Embracing Grace: Abundance Mindset, Part 2

A 365 Day Devotional Journal

Day 86

Scripture: Matthew 14:15-21; Luke 2:46-47; Matthew 16:1-12; Mark 6:37; 2 Peter 1:2-4 (Colossians 3:10; Titus 2:4; Titus 2:25-26; Titus 3:7; 2 Peter 1:8-9; and 2 Peter 2:20-21); Colossians 1:9-10; Colossians 2:1-3; Romans 1:28, 31a; Hebrews 10:26-31.

 

Humpback whale jumping in Chatham Strait, Alaska. Copyright © 2001 Peter Metcalfe.

Jesus walked in an abundance mindset and exhibited this character trait throughout his entire earthly ministry. Not only that and beginning with the disciples, He directed us to do the same.
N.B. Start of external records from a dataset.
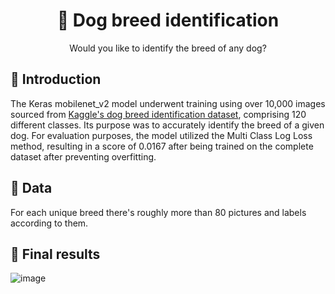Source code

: 
<div align="center">
  <h1> 🐶 Dog breed identification</h1>
  Would you like to identify the breed of any dog?
</div>

## 💠 Introduction
The Keras mobilenet_v2 model underwent training using over 10,000 images sourced from [Kaggle's dog breed identification dataset](https://www.kaggle.com/c/dog-breed-identification/data), comprising 120 different classes. Its purpose was to accurately identify the breed of a given dog. For evaluation purposes, the model utilized the Multi Class Log Loss method, resulting in a score of 0.0167 after being trained on the complete dataset after preventing overfitting.

## 💠 Data
For each unique breed there's roughly more than 80 pictures and labels according to them.

## 💠 Final results
![image](https://github.com/nika-va/dog_breed_identification/assets/110852167/630e0e15-e826-400e-8453-aaae8eccd473)
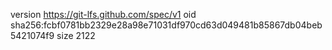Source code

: version https://git-lfs.github.com/spec/v1
oid sha256:fcbf0781bb2329e28a98e71031df970cd63d049481b85867db04beb5421074f9
size 2122
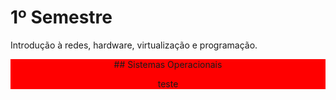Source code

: # 1º Semestre
Introdução à redes, hardware, virtualização e programação.


<div style="text-align: center;width: 100%;background-color: red;">
  ## Sistemas Operacionais
  <p>teste</p>
</div>
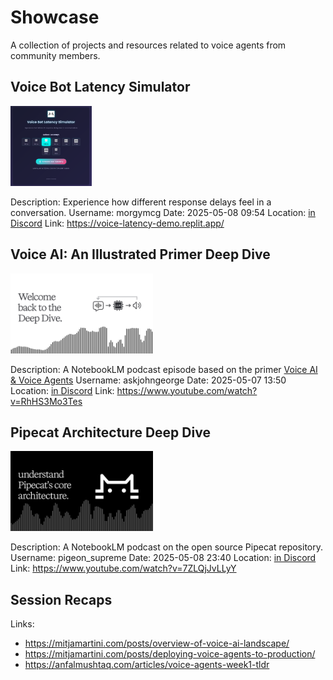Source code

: # Showcase

A collection of projects and resources related to voice agents from community members.

## Voice Bot Latency Simulator

<img src="./media/voice-bot-latency-simulator-interface.png" alt="Voice Bot Latency Simulator Interface" height="128px" />

Description: Experience how different response delays feel in a conversation.
Username: morgymcg
Date: 2025-05-08 09:54
Location: [in Discord](https://discord.com/channels/1239284677165056021/1370041616500396153/1370081553941790730)
Link: https://voice-latency-demo.replit.app/


## Voice AI: An Illustrated Primer Deep Dive

<img src="./media/voice-ai-illustrated-primer-the-deep-dive-thumbnail.png" alt="Voice AI: An Illustrated Primer Deep Dive" height="128px" />

Description: A NotebookLM podcast episode based on the primer [Voice AI & Voice Agents](https://voiceaiandvoiceagents.com/)
Username: askjohngeorge
Date: 2025-05-07 13:50
Location: [in Discord](https://discord.com/channels/1239284677165056021/1369476628035403816/1369778352973676544)
Link: https://www.youtube.com/watch?v=RhHS3Mo3Tes


## Pipecat Architecture Deep Dive

<img src="./media/pipecat-architecture-components-and-development-thumbnail.png" alt="Pipecat Architecture Deep Dive" height="128px" />

Description: A NotebookLM podcast on the open source Pipecat repository.
Username: pigeon_supreme
Date: 2025-05-08 23:40
Location: [in Discord](https://discord.com/channels/1239284677165056021/1370041616500396153/1370289359374254080)
Link: https://www.youtube.com/watch?v=7ZLQjJvLLyY


## Session Recaps

Links:
- https://mitjamartini.com/posts/overview-of-voice-ai-landscape/
- https://mitjamartini.com/posts/deploying-voice-agents-to-production/
- https://anfalmushtaq.com/articles/voice-agents-week1-tldr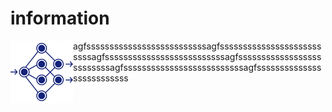 # information
<div><img src="https://github.com/lz1159435992/information/blob/master/%E6%B5%8B%E8%AF%95%E4%BA%BA%E5%91%98/001.png"/>agfssssssssssssssssssssssssssagfssssssssssssssssssssssssssagfssssssssssssssssssssssssssagfssssssssssssssssssssssssssagfssssssssssssssssssssssssssagfssssssssssssssssssssssssss</div>
<style type="text/css">
    div{
        margin: 0 auto;
        word-break: break-word;
    }
    img{
        width: 100px;
        height: 100px;
        float: left;
    }
    
![RUNOOB 图标](https://github.com/lz1159435992/information/blob/master/%E6%B5%8B%E8%AF%95%E4%BA%BA%E5%91%98/001.png)

<img src="https://github.com/lz1159435992/information/blob/master/%E6%B5%8B%E8%AF%95%E4%BA%BA%E5%91%98/001.png" width = 30% height = 30%  align = left/>skjdnaksjdkasjdhkasjhdkasjhdkasjhdkasjhdkajshfkasjhfkasjhfkasf

[申请表](https://github.com/lz1159435992/information/blob/master/%E6%B5%8B%E8%AF%95%E4%BA%BA%E5%91%98/001.doc)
When it was evening, His disciples came to Him, saying, “This is a deserted place, and the hour is already late. Send the multitudes away, that they may go into the villages and buy themselves food.”
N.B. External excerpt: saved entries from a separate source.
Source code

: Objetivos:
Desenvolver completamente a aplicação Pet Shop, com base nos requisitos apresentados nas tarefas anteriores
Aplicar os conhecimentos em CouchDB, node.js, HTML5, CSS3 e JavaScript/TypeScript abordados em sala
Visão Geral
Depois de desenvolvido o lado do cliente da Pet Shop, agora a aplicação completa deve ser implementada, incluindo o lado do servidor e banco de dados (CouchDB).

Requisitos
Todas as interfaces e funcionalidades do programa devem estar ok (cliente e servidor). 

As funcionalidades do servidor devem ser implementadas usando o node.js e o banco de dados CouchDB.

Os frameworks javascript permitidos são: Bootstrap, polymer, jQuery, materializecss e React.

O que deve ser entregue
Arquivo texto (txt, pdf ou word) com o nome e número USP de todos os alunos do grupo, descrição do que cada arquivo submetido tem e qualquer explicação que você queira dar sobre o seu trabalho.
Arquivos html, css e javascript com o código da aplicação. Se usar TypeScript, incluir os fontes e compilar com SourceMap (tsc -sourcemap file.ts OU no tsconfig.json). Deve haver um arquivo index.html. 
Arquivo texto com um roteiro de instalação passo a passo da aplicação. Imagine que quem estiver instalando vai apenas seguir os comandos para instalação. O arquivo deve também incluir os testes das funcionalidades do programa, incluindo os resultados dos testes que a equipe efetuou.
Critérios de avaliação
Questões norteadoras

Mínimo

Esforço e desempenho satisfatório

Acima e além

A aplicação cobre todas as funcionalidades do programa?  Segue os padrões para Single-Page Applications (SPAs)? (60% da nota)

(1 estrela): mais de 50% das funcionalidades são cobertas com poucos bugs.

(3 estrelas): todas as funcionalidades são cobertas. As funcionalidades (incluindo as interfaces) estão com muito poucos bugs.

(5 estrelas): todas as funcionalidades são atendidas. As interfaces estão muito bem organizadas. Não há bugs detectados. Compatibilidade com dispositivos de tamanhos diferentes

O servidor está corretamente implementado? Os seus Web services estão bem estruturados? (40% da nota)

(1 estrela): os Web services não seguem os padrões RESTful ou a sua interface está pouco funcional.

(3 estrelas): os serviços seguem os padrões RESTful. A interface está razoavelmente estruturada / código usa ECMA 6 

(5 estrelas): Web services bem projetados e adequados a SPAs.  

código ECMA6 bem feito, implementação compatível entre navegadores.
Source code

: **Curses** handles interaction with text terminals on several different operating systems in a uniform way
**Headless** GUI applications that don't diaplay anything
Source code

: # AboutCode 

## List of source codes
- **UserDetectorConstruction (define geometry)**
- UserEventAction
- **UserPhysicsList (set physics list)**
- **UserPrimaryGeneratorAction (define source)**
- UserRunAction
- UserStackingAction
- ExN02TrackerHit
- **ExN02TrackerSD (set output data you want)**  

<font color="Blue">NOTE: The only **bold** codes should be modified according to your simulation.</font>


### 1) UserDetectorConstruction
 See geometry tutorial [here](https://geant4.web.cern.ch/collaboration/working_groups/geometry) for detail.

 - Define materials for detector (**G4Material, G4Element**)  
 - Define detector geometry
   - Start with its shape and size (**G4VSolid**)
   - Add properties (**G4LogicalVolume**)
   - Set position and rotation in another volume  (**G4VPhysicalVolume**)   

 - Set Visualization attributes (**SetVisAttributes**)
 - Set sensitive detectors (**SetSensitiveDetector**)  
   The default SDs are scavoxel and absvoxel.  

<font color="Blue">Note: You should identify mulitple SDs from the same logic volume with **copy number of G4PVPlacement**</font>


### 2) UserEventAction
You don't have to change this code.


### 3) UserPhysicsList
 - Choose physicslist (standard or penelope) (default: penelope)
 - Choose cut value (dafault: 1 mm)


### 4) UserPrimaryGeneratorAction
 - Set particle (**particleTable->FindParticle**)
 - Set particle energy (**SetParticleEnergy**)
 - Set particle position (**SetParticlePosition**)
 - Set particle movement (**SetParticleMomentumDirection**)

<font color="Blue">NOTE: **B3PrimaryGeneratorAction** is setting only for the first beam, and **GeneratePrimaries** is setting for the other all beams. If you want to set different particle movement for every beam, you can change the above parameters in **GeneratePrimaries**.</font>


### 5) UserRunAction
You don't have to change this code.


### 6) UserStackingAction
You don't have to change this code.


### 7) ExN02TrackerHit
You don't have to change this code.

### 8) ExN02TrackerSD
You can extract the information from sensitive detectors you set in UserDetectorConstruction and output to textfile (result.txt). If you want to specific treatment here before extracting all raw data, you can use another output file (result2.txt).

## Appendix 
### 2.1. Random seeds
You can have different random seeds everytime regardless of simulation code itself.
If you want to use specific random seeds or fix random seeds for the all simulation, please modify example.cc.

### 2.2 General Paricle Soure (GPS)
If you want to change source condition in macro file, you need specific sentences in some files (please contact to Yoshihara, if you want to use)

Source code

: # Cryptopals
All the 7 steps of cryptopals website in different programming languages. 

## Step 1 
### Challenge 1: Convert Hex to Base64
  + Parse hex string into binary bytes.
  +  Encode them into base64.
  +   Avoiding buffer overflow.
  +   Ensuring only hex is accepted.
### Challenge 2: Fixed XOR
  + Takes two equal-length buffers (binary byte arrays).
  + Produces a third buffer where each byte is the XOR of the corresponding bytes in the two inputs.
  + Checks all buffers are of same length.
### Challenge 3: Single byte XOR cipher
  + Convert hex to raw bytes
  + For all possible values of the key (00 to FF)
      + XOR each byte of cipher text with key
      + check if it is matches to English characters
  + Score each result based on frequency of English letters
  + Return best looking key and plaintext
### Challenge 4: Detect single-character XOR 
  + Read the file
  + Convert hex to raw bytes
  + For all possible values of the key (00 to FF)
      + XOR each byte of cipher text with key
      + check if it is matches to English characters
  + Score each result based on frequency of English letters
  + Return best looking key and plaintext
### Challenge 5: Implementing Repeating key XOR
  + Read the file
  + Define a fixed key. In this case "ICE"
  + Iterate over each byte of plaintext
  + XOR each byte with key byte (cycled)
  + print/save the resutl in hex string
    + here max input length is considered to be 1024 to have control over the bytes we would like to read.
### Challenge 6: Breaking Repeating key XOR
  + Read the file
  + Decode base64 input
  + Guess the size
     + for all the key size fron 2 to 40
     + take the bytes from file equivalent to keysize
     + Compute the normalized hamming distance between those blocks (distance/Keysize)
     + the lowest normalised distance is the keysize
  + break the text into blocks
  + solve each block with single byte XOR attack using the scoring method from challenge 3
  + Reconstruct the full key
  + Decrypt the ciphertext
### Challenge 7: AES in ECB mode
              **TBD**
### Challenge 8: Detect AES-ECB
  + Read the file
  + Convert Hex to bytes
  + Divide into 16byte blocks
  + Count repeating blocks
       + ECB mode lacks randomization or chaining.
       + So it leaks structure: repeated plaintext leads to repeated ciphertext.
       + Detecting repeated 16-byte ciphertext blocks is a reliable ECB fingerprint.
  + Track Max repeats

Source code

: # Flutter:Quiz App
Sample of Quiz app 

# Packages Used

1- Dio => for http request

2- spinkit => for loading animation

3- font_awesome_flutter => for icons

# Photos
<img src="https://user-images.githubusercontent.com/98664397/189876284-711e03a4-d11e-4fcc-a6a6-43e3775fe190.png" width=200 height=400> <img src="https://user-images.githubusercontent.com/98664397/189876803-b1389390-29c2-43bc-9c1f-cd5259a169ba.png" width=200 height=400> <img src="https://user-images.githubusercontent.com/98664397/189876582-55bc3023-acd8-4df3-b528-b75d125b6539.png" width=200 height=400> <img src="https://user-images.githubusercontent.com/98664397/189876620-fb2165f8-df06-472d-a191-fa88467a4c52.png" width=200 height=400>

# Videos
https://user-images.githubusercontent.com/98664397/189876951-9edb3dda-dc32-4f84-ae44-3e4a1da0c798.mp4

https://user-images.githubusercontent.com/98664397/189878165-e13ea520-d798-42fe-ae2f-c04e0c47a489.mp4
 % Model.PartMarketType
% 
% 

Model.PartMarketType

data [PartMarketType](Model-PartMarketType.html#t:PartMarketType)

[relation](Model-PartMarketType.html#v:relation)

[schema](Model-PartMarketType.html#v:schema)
But Jesus said to them, “They do not need to go away. You give them something to eat.”

So they all ate and were filled, and they took up twelve baskets full of the fragments that remained. Now those who had eaten were about five thousand men, besides women and children.1 

Kodiak, Alaska 400 lb. halibut. Copyright © 2000 Art Sutch.

I think all too often we skim through such passages as these without really getting the point of the message. Jesus did not have the reputation of being an idiot while he walked on earth. At the age of twelve, He was already confounding the temple priests with his wisdom and understanding.

Then, after three days they found Him in the temple, sitting in the midst of the teachers, both listening to them and asking them questions. And all who heard Him were amazed at His understanding and His answers.2

The religious rulers sought to entrap Jesus by His words later on, by way of testing Him. He told these men no sign would be given them but the sign of Jonah, thereby foretelling His death and resurrection. He then warns His disciples to avoid their teaching and in so doing implies that His demonstration of feeding the thousands was not just to feed them but to teach them how to walk in abundance (God’s provision), meeting the physical needs of others for the purpose of leading them to salvation. Notice how He correlates walking in abundance with faith:

Now when His disciples had come to the other side, they had forgotten to take bread. Then Jesus said to them, “Take heed and beware of the leaven of the Pharisees and the Sadducees.”

And they reasoned among themselves, saying, “It is because we have taken no bread.”

But Jesus, being aware of it, said to them, “O you of little faith, why do you reason among yourselves because you have brought no bread? Do you not yet understand, or remember the five loaves of the five thousand and how many baskets you took up? Nor the seven loaves of the four thousand and how many large baskets you took up? How is it you do not understand that I did not speak to you concerning bread?—but to beware of the leaven of the Pharisees and Sadducees.”

Then they understood that He did not tell them to beware of the leaven of bread, but of the doctrine of the Pharisees and Sadducees.3

The Gospel of Mark records this account to include the disciples questioning Jesus regarding their ability to feed the thousands.

Photo courtesy of Vera Kratochvil. Public Domain.

What this passage does not spell out is that a denarius was in Bible times the wages paid for a day’s work. They did not have this kind of money at their disposal. They were simple fishermen and laborers, with the exception of Matthew, the tax collector who left his position to follow Jesus. It is quite possible that whoever spoke these words asked a rhetorical question, perhaps even with sarcastic humor, not expecting Jesus to do anything but send the people away.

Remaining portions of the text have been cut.